The bipartisan group in the House of Representatives that’s working on comprehensive immigration restructuring is on the verge of collapse after two more Republican members left the so-called Gang of Eight. Florida Rep. Mario Diaz-Balart is now the group’s sole Republican.
Texas Reps. John Carter and Sam Johnson announced that they were leaving because they don’t trust President Barack Obama to enforce any legislation they produce. Republican Rep. Raul Labrador of Idaho left in June over concerns about how health care benefits would be paid.
Carter and Johnson cited Obama’s handling of his health care law, accusing the president of changing provisions “with the stroke of a pen.” They also said he was cherry-picking parts of current immigration law to enforce. The practice, they said, has “irrevocably damaged our efforts of fixing our broken immigration system.”

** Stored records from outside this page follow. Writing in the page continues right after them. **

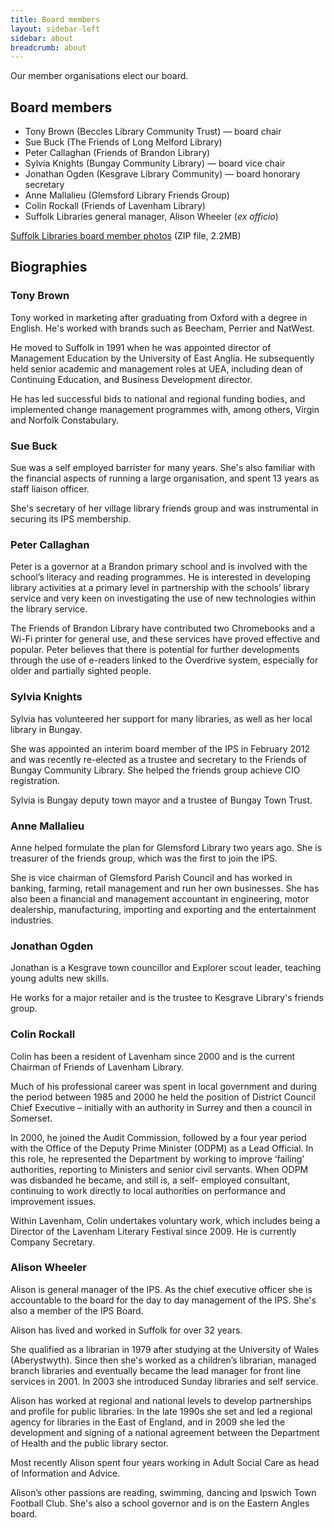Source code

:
 ```yaml
---
title: Board members
layout: sidebar-left
sidebar: about
breadcrumb: about
---
```

Our member organisations elect our board.

## Board members

* Tony Brown (Beccles Library Community Trust) — board chair
* Sue Buck (The Friends of Long Melford Library)
* Peter Callaghan (Friends of Brandon Library)
* Sylvia Knights (Bungay Community Library) — board vice chair
* Jonathan Ogden (Kesgrave Library Community) — board honorary secretary
* Anne Mallalieu (Glemsford Library Friends Group)
* Colin Rockall (Friends of Lavenham Library)
* Suffolk Libraries general manager, Alison Wheeler (_ex officio_)

[Suffolk Libraries board member photos](/assets/zip/suffolk-libraries-IPS-board-members-photos.zip) (ZIP file, 2.2MB)

## Biographies

### Tony Brown
Tony worked in marketing after graduating from Oxford with a degree in English. He's worked with brands such as Beecham, Perrier and NatWest.

He moved to Suffolk in 1991 when he was appointed director of Management Education by the University of East Anglia. He subsequently held senior academic and management roles at UEA, including dean of Continuing Education, and Business Development director.

He has led successful bids to national and regional funding bodies, and implemented change management programmes with, among others, Virgin and Norfolk Constabulary.

### Sue Buck

Sue was a self employed barrister for many years. She's also familiar with the financial aspects of running a large organisation, and spent 13 years as staff liaison officer.

She's secretary of her village library friends group and was instrumental in securing its IPS membership.

### Peter Callaghan

Peter is a governor at a Brandon primary school and is involved with the school’s literacy and reading programmes. He is interested in developing library activities at a primary level in partnership with the schools’ library service and very keen on investigating the use of new technologies within the library service.

The Friends of Brandon Library have contributed two Chromebooks and a Wi-Fi printer for general use, and these services have proved effective and popular. Peter believes that there is potential for further developments through the use of e-readers linked to the Overdrive system, especially for older and partially sighted people.
<h3>Sylvia Knights</h3>
Sylvia has volunteered her support for many libraries, as well as her local library in Bungay.

She was appointed an interim board member of the IPS in February 2012 and was recently re-elected as a trustee and secretary to the Friends of Bungay Community Library. She helped the friends group achieve CIO registration.

Sylvia is Bungay deputy town mayor and a trustee of Bungay Town Trust.

### Anne Mallalieu

Anne helped formulate the plan for Glemsford Library two years ago. She is treasurer of the friends group, which was the first to join the IPS.

She is vice chairman of Glemsford Parish Council and has worked in banking, farming, retail management and run her own businesses. She has also been a financial and management accountant in engineering, motor dealership, manufacturing, importing and exporting and the entertainment industries.

### Jonathan Ogden

Jonathan is a Kesgrave town councillor and Explorer scout leader, teaching young adults new skills.

He works for a major retailer and is the trustee to Kesgrave Library's friends group.

### Colin Rockall

Colin has been a resident of Lavenham since 2000 and is the current Chairman of Friends of Lavenham Library.

Much of his professional career was spent in local government and during the period between 1985 and 2000 he held the position of District Council Chief Executive – initially with an authority in Surrey and then a council in Somerset.

In 2000, he joined the Audit Commission, followed by a four year period with the Office of the Deputy Prime Minister (ODPM) as a Lead Official. In this role, he represented the Department by working to improve ‘failing’ authorities, reporting to Ministers and senior civil servants. When ODPM was disbanded he became, and still is, a self- employed consultant, continuing to work directly to local authorities on performance and improvement issues.

Within Lavenham, Colin undertakes voluntary work, which includes being a Director of the Lavenham Literary Festival since 2009. He is currently Company Secretary.

### Alison Wheeler

Alison is general manager of the IPS. As the chief executive officer she is accountable to the board for the day to day management of the IPS. She's also a member of the IPS Board.

Alison has lived and worked in Suffolk for over 32 years.

She qualified as a librarian in 1979 after studying at the University of Wales (Aberystwyth). Since then she's worked as a children’s librarian, managed branch libraries and eventually became the lead manager for front line services in 2001. In 2003 she introduced Sunday libraries and self service.

Alison has worked at regional and national levels to develop partnerships and profile for public libraries. In the late 1990s she set and led a regional agency for libraries in the East of England, and in 2009 she led the development and signing of a national agreement between the Department of Health and the public library sector.

Most recently Alison spent four years working in Adult Social Care as head of Information and Advice.

Alison’s other passions are reading, swimming, dancing and Ipswich Town Football Club. She's also a school governor and is on the Eastern Angles board.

“We want to be clear,” they said in a joint statement. “The problem is politics.”
The likely end of the group raises more questions about the chances of passing a comprehensive immigration package this year.

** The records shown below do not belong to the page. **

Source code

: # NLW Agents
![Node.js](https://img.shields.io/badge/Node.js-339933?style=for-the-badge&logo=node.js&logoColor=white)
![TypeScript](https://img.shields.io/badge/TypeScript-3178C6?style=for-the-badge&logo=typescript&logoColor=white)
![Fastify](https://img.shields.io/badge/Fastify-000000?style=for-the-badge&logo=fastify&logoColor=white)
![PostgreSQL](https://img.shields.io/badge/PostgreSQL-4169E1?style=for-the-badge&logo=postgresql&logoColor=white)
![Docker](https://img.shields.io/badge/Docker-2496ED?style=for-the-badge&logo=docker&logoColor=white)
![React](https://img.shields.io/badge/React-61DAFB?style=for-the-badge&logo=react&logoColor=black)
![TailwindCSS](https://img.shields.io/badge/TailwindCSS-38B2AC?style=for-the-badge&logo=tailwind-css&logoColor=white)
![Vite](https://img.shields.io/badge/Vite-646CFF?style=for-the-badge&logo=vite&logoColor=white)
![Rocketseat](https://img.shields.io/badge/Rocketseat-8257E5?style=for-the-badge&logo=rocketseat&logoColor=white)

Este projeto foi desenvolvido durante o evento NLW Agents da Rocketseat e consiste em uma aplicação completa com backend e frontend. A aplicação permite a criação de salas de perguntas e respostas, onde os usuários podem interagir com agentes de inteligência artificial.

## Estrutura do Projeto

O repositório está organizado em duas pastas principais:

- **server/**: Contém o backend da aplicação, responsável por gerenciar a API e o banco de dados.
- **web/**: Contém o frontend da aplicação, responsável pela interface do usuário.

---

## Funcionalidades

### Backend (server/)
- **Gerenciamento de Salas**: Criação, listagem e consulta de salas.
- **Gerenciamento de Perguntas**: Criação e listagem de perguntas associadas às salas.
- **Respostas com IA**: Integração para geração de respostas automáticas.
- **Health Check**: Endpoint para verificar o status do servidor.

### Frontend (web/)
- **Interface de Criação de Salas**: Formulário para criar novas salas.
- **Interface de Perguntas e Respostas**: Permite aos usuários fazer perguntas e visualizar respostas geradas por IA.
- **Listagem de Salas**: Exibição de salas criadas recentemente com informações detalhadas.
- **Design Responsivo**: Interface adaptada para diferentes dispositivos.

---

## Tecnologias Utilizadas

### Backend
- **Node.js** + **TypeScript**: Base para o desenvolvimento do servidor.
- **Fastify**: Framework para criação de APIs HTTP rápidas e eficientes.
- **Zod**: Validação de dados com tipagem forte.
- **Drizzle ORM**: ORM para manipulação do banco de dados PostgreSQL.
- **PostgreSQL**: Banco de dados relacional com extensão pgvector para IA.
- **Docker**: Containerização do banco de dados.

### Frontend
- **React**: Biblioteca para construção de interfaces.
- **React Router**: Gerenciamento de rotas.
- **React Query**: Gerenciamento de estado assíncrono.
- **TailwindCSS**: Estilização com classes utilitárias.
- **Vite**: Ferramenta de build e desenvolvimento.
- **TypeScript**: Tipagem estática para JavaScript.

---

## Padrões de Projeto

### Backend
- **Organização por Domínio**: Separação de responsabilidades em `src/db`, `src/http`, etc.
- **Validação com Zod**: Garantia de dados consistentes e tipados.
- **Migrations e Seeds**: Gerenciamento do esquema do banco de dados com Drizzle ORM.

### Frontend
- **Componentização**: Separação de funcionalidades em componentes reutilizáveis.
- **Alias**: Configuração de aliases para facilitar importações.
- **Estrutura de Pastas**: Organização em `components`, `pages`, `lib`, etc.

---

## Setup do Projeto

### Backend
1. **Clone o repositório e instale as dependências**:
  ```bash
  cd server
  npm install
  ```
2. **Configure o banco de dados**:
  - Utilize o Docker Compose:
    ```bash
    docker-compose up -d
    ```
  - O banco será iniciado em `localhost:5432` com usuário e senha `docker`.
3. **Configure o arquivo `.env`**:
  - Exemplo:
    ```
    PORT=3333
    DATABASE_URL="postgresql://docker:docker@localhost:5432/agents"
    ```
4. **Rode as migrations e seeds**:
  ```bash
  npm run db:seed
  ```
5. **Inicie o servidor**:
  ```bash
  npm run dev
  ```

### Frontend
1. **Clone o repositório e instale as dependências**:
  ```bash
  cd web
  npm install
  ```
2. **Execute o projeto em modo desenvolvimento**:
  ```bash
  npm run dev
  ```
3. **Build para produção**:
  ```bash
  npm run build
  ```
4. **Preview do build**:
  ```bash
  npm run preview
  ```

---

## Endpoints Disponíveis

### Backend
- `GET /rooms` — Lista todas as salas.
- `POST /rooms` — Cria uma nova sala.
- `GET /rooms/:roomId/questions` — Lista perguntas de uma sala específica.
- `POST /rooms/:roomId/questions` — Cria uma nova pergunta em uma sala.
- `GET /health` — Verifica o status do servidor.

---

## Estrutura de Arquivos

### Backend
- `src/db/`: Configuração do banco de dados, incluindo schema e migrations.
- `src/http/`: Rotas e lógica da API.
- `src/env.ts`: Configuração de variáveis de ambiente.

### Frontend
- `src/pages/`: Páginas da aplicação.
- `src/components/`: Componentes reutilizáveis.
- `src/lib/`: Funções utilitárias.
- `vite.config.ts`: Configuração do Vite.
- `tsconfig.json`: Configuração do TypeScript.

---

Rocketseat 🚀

Members had been meeting in secret for years seeking to craft an immigration plan that could pass the Republican-led House. Last spring, the Gang of Eight looked as if it was on the verge of a historic agreement, but it fell into disarray over disagreements on health care policy. Those differences led to the departure of Labrador, the group’s leading conservative supporter.

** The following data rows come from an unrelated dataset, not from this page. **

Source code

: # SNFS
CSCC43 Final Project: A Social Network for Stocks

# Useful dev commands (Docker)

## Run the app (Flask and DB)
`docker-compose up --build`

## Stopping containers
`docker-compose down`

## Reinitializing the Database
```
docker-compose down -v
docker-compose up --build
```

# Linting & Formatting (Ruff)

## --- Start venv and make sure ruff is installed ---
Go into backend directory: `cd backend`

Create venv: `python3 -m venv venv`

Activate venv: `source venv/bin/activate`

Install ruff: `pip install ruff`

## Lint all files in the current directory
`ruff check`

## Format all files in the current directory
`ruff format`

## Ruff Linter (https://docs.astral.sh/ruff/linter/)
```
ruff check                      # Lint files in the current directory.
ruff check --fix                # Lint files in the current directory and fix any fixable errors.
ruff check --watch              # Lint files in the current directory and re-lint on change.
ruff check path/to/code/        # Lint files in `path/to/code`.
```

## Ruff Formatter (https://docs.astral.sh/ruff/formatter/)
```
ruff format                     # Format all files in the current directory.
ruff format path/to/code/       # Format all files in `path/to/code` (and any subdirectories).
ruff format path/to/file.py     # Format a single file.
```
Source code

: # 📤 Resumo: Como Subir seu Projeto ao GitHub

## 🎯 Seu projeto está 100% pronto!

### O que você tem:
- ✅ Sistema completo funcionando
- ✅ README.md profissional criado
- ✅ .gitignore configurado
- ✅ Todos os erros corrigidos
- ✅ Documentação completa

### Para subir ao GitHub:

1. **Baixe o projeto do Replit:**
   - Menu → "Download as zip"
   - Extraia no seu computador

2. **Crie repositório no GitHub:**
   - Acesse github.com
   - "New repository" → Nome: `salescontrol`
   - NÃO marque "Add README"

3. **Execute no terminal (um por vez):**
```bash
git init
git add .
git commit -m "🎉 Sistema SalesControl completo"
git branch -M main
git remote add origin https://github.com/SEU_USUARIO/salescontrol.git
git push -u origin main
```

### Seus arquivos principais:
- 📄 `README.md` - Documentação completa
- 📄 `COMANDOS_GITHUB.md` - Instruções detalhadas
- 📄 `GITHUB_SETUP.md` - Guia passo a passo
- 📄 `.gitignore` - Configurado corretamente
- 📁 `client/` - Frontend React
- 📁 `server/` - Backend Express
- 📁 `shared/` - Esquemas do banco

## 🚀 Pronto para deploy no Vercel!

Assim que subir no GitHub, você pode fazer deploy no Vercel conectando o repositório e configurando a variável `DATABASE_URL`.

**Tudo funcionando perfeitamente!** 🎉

Diaz-Balart said Friday that he shared the same concerns as his Republican colleagues but that he planned to continue to work with those on both sides of the aisle in search of a solution.
“I’ve long said that immigration reform will not be easy, but I’m continuing to find other avenues that will ultimately lead to a solution that the American people demand," Diaz-Balart said in a statement.
Rep. Luis Gutierrez, D-Ill., one of the most outspoken supporters of an immigration overhaul, acknowledged the group’s unraveling and said the group didn’t have the support of Republican House leadership.
“Republicans need to decide if they want to play politics to energize their base or solve problems to help their country,” he said.